▶ **Try it**
Provide again, from the entries below, every line from the one containing "Learn more: [Understanding" through the one containing "- Suggest improvements", exactly as written, and no other line.

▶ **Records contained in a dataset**
──────────────────────────────

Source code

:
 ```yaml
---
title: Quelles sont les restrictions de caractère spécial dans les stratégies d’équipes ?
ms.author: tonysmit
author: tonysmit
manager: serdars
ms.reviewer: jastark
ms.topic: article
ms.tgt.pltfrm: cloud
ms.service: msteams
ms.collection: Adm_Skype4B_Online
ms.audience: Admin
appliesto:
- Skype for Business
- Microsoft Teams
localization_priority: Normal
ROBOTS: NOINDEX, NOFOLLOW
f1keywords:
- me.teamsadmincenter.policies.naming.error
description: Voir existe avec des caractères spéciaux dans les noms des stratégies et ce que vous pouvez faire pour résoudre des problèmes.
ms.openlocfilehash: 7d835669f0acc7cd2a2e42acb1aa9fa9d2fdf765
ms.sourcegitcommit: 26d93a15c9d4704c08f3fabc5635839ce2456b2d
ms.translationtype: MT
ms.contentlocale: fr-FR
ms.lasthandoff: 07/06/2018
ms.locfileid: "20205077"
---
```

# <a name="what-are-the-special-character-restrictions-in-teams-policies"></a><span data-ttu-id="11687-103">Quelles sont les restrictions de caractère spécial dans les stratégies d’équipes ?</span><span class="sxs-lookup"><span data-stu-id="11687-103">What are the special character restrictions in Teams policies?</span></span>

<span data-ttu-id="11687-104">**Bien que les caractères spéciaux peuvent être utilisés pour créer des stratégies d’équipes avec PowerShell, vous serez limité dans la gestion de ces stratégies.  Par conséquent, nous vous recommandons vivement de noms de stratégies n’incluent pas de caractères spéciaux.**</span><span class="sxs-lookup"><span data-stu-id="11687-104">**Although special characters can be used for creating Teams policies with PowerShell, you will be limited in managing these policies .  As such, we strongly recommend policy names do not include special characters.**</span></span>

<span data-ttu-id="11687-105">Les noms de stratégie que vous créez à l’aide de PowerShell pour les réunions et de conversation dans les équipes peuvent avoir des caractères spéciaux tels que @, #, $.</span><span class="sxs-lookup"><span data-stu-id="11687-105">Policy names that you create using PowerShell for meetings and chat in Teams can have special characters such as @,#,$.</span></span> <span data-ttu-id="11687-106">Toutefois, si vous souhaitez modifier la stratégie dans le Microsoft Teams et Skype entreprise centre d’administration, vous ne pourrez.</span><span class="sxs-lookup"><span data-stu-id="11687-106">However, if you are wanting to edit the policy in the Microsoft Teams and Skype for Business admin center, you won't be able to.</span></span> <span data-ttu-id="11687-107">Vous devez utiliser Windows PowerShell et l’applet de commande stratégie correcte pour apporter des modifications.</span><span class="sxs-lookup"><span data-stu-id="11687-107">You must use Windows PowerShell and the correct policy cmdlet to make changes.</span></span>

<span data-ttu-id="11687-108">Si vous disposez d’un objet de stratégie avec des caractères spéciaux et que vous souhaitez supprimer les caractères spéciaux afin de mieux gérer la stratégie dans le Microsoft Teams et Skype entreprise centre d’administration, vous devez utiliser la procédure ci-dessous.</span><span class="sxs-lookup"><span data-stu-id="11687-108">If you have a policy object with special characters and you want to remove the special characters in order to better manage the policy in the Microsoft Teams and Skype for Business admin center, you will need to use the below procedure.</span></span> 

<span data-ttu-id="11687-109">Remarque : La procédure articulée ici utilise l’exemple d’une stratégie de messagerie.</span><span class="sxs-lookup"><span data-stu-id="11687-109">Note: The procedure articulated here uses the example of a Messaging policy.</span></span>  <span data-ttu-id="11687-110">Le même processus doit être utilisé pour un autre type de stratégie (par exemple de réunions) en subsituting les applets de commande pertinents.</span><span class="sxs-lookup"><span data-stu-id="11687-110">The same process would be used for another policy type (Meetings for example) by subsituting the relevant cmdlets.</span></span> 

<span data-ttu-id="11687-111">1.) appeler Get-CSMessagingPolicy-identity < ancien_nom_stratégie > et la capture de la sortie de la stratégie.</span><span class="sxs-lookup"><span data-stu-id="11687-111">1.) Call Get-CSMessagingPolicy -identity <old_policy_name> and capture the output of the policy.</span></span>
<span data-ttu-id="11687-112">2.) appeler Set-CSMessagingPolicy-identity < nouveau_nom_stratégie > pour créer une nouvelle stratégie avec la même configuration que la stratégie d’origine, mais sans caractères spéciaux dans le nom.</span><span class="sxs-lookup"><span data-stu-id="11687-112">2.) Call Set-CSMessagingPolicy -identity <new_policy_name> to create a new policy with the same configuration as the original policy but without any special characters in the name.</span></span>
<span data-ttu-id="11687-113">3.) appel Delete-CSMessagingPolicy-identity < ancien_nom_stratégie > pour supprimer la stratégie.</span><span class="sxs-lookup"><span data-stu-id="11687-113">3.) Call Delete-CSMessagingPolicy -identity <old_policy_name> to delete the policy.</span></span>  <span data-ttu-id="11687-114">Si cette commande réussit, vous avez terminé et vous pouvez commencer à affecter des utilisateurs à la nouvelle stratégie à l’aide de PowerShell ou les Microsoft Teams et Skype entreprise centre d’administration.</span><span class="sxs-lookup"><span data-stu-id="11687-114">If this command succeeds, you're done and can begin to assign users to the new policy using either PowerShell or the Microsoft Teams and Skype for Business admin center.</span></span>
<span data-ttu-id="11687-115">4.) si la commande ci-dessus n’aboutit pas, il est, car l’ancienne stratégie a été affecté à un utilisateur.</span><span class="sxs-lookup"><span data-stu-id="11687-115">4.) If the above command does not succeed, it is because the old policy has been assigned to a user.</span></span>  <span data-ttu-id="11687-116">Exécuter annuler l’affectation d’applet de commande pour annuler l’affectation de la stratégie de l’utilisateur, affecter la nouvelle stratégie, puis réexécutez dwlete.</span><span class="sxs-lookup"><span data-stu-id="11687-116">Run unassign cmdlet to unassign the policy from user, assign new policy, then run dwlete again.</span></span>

──────────────────────────────

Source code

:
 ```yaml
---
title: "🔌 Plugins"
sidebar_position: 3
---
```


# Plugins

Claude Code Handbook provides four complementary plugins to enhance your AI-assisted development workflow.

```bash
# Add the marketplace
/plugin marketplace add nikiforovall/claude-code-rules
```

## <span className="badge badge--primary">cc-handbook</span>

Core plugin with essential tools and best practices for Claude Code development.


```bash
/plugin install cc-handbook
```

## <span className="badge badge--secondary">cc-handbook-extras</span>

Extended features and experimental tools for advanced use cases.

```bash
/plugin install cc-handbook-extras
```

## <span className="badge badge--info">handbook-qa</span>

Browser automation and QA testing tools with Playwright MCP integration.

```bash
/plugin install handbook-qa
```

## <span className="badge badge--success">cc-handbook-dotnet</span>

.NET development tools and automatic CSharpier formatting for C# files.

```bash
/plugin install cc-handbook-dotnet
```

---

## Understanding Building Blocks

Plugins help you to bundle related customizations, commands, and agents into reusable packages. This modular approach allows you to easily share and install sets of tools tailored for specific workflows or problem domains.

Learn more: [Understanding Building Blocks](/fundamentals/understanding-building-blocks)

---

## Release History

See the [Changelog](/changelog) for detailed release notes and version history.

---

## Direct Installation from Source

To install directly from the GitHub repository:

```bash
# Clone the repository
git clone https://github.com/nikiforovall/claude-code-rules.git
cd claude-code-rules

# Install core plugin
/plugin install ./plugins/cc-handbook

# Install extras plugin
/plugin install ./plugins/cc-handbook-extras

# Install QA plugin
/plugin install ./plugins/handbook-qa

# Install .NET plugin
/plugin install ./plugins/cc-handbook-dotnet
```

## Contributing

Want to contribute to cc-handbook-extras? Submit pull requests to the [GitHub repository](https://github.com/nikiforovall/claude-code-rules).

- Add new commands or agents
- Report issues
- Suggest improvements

──────────────────────────────

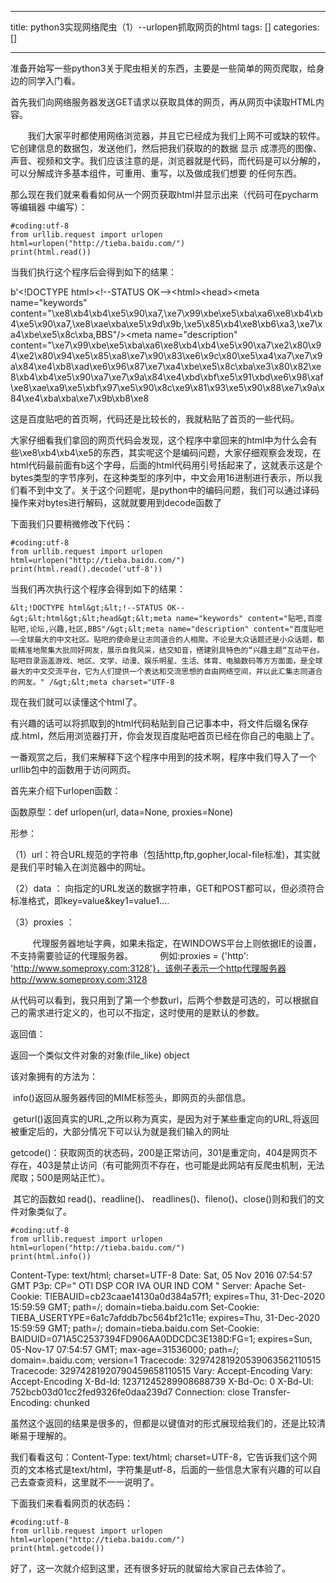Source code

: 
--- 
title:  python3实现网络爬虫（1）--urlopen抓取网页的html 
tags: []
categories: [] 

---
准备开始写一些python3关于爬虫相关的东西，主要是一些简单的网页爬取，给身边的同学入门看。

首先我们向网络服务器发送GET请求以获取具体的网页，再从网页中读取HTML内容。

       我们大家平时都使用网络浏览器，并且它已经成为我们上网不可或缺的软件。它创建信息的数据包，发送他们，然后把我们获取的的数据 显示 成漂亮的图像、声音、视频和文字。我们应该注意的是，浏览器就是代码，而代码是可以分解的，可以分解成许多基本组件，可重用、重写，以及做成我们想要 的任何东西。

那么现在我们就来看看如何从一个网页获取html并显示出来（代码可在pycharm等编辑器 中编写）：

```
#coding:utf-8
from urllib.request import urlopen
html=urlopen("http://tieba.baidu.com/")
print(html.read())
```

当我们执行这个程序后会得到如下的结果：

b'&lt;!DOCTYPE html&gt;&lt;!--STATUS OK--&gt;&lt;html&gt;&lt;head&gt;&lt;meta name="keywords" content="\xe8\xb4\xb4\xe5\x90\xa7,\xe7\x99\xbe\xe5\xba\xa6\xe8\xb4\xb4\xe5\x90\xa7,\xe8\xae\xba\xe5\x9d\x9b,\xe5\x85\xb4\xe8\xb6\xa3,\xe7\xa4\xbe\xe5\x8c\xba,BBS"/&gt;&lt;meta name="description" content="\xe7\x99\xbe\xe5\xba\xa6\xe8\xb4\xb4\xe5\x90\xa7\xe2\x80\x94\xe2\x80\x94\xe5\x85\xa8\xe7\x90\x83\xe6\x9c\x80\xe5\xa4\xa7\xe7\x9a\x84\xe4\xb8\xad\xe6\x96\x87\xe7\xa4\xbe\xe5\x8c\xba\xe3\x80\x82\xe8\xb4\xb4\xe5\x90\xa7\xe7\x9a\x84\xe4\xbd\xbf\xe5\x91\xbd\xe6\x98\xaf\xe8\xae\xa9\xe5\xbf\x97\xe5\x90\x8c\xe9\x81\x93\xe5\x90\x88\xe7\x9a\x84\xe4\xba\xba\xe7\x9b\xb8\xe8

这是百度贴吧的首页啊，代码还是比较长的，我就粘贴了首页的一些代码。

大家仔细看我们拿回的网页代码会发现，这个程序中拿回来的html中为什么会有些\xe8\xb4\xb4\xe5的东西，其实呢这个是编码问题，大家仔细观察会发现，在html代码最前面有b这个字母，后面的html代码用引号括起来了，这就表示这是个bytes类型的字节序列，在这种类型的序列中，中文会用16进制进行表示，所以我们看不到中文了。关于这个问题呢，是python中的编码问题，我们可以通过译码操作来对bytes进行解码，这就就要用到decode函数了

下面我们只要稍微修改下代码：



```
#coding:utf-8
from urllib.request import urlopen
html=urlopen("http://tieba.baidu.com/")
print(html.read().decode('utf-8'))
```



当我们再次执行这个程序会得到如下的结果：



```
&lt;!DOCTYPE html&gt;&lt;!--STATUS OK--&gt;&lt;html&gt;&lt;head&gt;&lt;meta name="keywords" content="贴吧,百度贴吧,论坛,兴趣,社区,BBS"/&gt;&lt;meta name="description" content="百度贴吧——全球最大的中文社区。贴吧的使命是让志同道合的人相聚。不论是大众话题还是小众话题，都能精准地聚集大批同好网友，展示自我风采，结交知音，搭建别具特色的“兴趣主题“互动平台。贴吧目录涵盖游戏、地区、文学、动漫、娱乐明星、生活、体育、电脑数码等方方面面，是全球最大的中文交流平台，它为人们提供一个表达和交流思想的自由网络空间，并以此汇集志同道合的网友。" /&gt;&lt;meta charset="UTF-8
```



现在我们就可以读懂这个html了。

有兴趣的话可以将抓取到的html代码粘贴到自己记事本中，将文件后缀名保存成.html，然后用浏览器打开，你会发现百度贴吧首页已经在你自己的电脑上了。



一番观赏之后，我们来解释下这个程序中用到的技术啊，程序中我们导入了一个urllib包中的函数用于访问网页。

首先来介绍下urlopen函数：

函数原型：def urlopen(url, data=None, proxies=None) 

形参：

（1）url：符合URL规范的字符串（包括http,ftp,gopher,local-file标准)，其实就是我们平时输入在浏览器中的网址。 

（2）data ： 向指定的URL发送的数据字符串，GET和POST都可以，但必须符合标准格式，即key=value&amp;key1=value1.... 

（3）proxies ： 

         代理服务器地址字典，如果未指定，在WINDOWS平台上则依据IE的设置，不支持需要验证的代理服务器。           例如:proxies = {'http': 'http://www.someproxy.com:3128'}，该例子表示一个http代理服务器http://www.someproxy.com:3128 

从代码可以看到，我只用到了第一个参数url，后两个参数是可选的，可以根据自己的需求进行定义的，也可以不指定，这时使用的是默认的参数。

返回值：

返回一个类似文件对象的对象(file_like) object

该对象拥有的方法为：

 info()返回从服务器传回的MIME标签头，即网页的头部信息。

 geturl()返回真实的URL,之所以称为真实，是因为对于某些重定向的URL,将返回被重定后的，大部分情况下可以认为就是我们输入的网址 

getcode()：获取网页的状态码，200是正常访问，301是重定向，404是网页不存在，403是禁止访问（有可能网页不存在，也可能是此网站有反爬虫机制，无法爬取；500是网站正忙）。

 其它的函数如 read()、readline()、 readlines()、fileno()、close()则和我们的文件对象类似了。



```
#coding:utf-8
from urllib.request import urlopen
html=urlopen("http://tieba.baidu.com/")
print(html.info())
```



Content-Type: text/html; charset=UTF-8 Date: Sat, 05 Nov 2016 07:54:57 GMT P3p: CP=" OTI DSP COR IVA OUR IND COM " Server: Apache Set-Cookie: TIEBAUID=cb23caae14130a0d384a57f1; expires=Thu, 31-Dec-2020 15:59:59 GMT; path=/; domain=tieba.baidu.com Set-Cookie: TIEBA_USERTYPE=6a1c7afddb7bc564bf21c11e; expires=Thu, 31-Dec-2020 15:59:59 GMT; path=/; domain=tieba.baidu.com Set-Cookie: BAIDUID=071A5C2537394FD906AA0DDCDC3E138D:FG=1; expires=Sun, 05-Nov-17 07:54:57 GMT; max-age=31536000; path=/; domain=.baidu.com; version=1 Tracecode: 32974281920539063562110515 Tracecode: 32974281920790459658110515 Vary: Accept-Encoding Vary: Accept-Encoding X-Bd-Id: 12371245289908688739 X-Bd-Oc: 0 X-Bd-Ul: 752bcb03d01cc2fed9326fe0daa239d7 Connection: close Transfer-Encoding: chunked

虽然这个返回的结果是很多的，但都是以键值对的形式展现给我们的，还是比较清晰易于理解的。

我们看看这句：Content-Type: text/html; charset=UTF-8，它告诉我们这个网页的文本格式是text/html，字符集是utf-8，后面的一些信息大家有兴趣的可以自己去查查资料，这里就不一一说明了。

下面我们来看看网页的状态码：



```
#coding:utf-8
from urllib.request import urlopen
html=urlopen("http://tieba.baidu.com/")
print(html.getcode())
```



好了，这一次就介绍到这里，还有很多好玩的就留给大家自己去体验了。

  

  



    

──────────────────────────────

▶ **Solution to this problem**
Learn more: [Understanding Building Blocks](/fundamentals/understanding-building-blocks)

---

## Release History

See the [Changelog](/changelog) for detailed release notes and version history.

---

## Direct Installation from Source

To install directly from the GitHub repository:

```bash
# Clone the repository
git clone https://github.com/nikiforovall/claude-code-rules.git
cd claude-code-rules

# Install core plugin
/plugin install ./plugins/cc-handbook

# Install extras plugin
/plugin install ./plugins/cc-handbook-extras

# Install QA plugin
/plugin install ./plugins/handbook-qa

# Install .NET plugin
/plugin install ./plugins/cc-handbook-dotnet
```

## Contributing

Want to contribute to cc-handbook-extras? Submit pull requests to the [GitHub repository](https://github.com/nikiforovall/claude-code-rules).

- Add new commands or agents
- Report issues
- Suggest improvements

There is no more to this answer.